Antes do meu horário de saída, ele pediu ao capitão para me chamar, porque queria falar comigo de maneira reservada. Eu lembro que eu tremia, com medo do que poderia acontecer. Ele apenas disse, em tom de ameaça: 'Olha, fica esperta se você quiser se dar bem aqui. Se tentar me prejudicar, vou transformar a sua vida em um inferno'. Jessica Paulo do Nascimento ex-PM
Em agosto de 2018, a policial militar tirou seis meses de licença devido aos distúrbios psicológicos. Em seguida, ficou afastada por dois anos de licença, só retornando à corporação em março de 2021.
Mesmo após o longo período sem contato, ela disse que o coronel Cássio voltou a assediá-la quando ela voltou à PM, incluindo mensagens pelo WhatsApp com convites para levá-la a um motel. Foi então que ela decidiu denunciá-lo à corregedoria.
O coronel Cássio Novaes foi condenado na Justiça a 1 ano e 5 meses em regime aberto. Mas Jessica ainda convive com os distúrbios psiquiátricos causados pelo assédio sexual.
Passei a usar remédios para dormir. Eu estava com medo, tinha pesadelos com o meu assediador. Em maio de 2021, pedi demissão da PM pela perseguição que estava sofrendo. Quando fiz a denúncia, o meu assediador foi afastado. Mas, ainda assim, conseguiu se aposentar.
Jessica Paulo do Nascimento
Procurada, a defesa do oficial alega inocência e diz que as mensagens de WhatsApp foram tiradas de contexto.
"O coronel Novaes continua lutando para provar a sua inocência e aguarda decisões das cortes superiores", disse o advogado Mauro Ribas.
Vítimas silenciadas
Especialista em terapia cognitiva e comportamental, o psicólogo Eliton José França disse que os assediadores costumam tirar proveito da superioridade hierárquica para cometer o crime.
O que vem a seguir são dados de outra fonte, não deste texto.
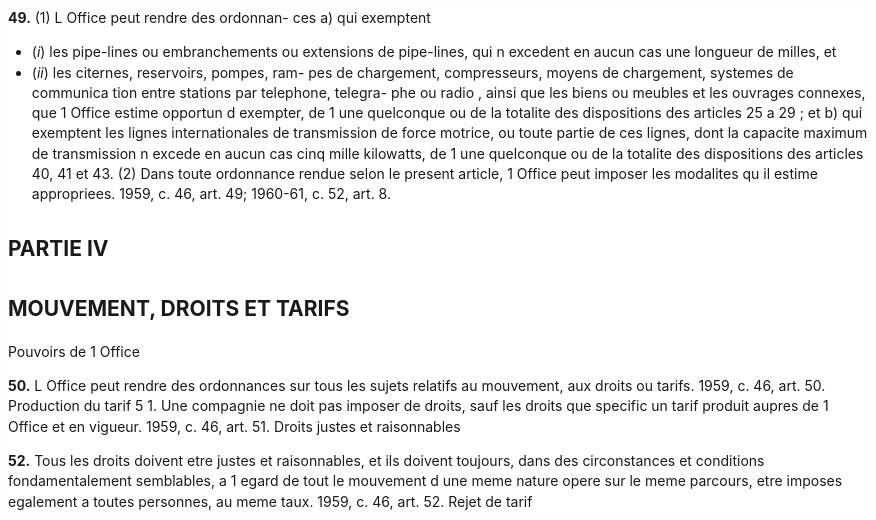 **49.** (1) L Office peut rendre des ordonnan-
ces
a) qui exemptent
  * (_i_) les pipe-lines ou embranchements ou
extensions de pipe-lines, qui n excedent
en aucun cas une longueur de
milles, et
  * (_ii_) les citernes, reservoirs, pompes, ram-
pes de chargement, compresseurs, moyens
de chargement, systemes de communica
tion entre stations par telephone, telegra-
phe ou radio , ainsi que les biens
ou meubles et les ouvrages connexes, que
1 Office estime opportun d exempter,
de 1 une quelconque ou de la totalite des
dispositions des articles 25 a 29 ; et
b) qui exemptent les lignes internationales
de transmission de force motrice, ou toute
partie de ces lignes, dont la capacite
maximum de transmission n excede en
aucun cas cinq mille kilowatts, de 1 une
quelconque ou de la totalite des dispositions
des articles 40, 41 et 43.
(2) Dans toute ordonnance rendue selon le
present article, 1 Office peut imposer les
modalites qu il estime appropriees. 1959, c. 46,
art. 49; 1960-61, c. 52, art. 8.

## PARTIE IV

## MOUVEMENT, DROITS ET TARIFS
Pouvoirs de 1 Office

**50.** L Office peut rendre des ordonnances
sur tous les sujets relatifs au mouvement, aux
droits ou tarifs. 1959, c. 46, art. 50.
Production du tarif
5 1. Une compagnie ne doit pas imposer de
droits, sauf les droits que specific un tarif
produit aupres de 1 Office et en vigueur. 1959,
c. 46, art. 51.
Droits justes et raisonnables

**52.** Tous les droits doivent etre justes et
raisonnables, et ils doivent toujours, dans des
circonstances et conditions fondamentalement
semblables, a 1 egard de tout le mouvement
d une meme nature opere sur le meme
parcours, etre imposes egalement a toutes
personnes, au meme taux. 1959, c. 46, art. 52.
Rejet de tarif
"Para piorar esse cenário, ainda há uma dúvida incentivada pela própria instituição, que causa ainda mais sofrimento à vítima".
A psicóloga Caroline Mochnacs de Arruda diz que as instituições policiais silenciam as vítimas de crimes sexuais. Um cenário que pode levar até mesmo ao suicídio em casos mais extremos.
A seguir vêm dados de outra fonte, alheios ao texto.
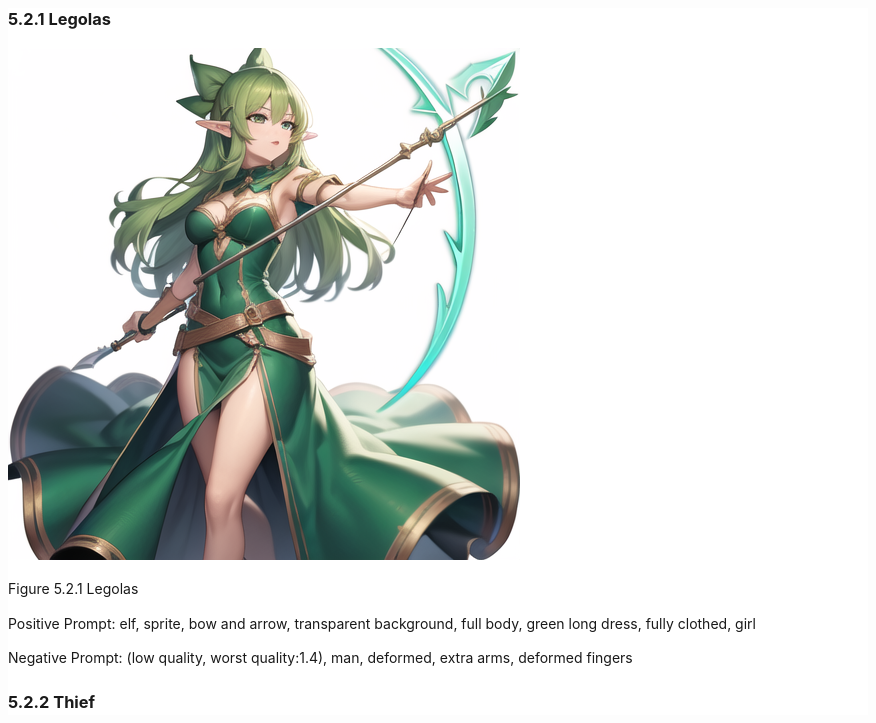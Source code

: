 ### 5.2.1 Legolas

![Figure 5.2.1 Legolas](readmefiles/Untitled%207.png)

Figure 5.2.1 Legolas

Positive Prompt: elf, sprite, bow and arrow, transparent background, full body, green long dress, fully clothed, girl

Negative Prompt: (low quality, worst quality:1.4), man, deformed, extra arms, deformed fingers

### 5.2.2 Thief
"Quando elas enfim relatam o assédio sexual, elas são desencorajadas dentro da instituição. Isso faz com que elas questionem o que realmente aconteceu e entrem nesse ciclo de silenciamento. Elas acabam se sentindo culpadas por terem sofrido essa violência", diz a psicóloga, que atende vítimas de violência sexual nas forças de segurança.

Pressão contra denúncia
Uma policial militar de um batalhão em Ponta Grossa (PR) disse ter sido vítima de assédio sexual cometido por um capitão, que sentou ao seu lado e começou a acariciar a sua coxa. O caso ocorreu em 2021.
"Eu tirei a mão dele, demonstrando nojo. Eu saí tão abalada que abracei um colega e contei o que tinha acontecido, chorando. Ele só falou: 'Você é mulher, e ninguém vai acreditar em você. Pense bem no que vai fazer'", disse.
Após denunciar o caso, Andreia* disse que o comandante do batalhão tentou convencê-la a não levar o caso adiante, dizendo que o abusador sofria de depressão e que estava arrependido.
Segundo ela, o inquérito policial militar foi conduzido por um amigo do acusado, que se limitou a reproduzir o seu relato, ignorando as testemunhas.
Após concluída a apuração, a Justiça Militar pediu o arquivamento por falta de provas.
Foi então que Andréia decidiu levar o caso à Assembleia Legislativa paranaense.
Depois disso, a PM reconheceu o assédio, mas apenas no âmbito administrativo. O capitão foi transferido para outro batalhão. E, um ano depois, pediu para se aposentar. A PM ainda emitiu boletim de elogio para esse assediador pelos serviços prestados à corporação.
Andréia PM do Paraná
Abalada, passou a usar calmantes. E foi só após ver um desenho da filha no chão de casa que desistiu de cometer suicídio e encontrou forças para seguir em frente.
Procurada, a PM paranaense não se posicionou sobre o caso.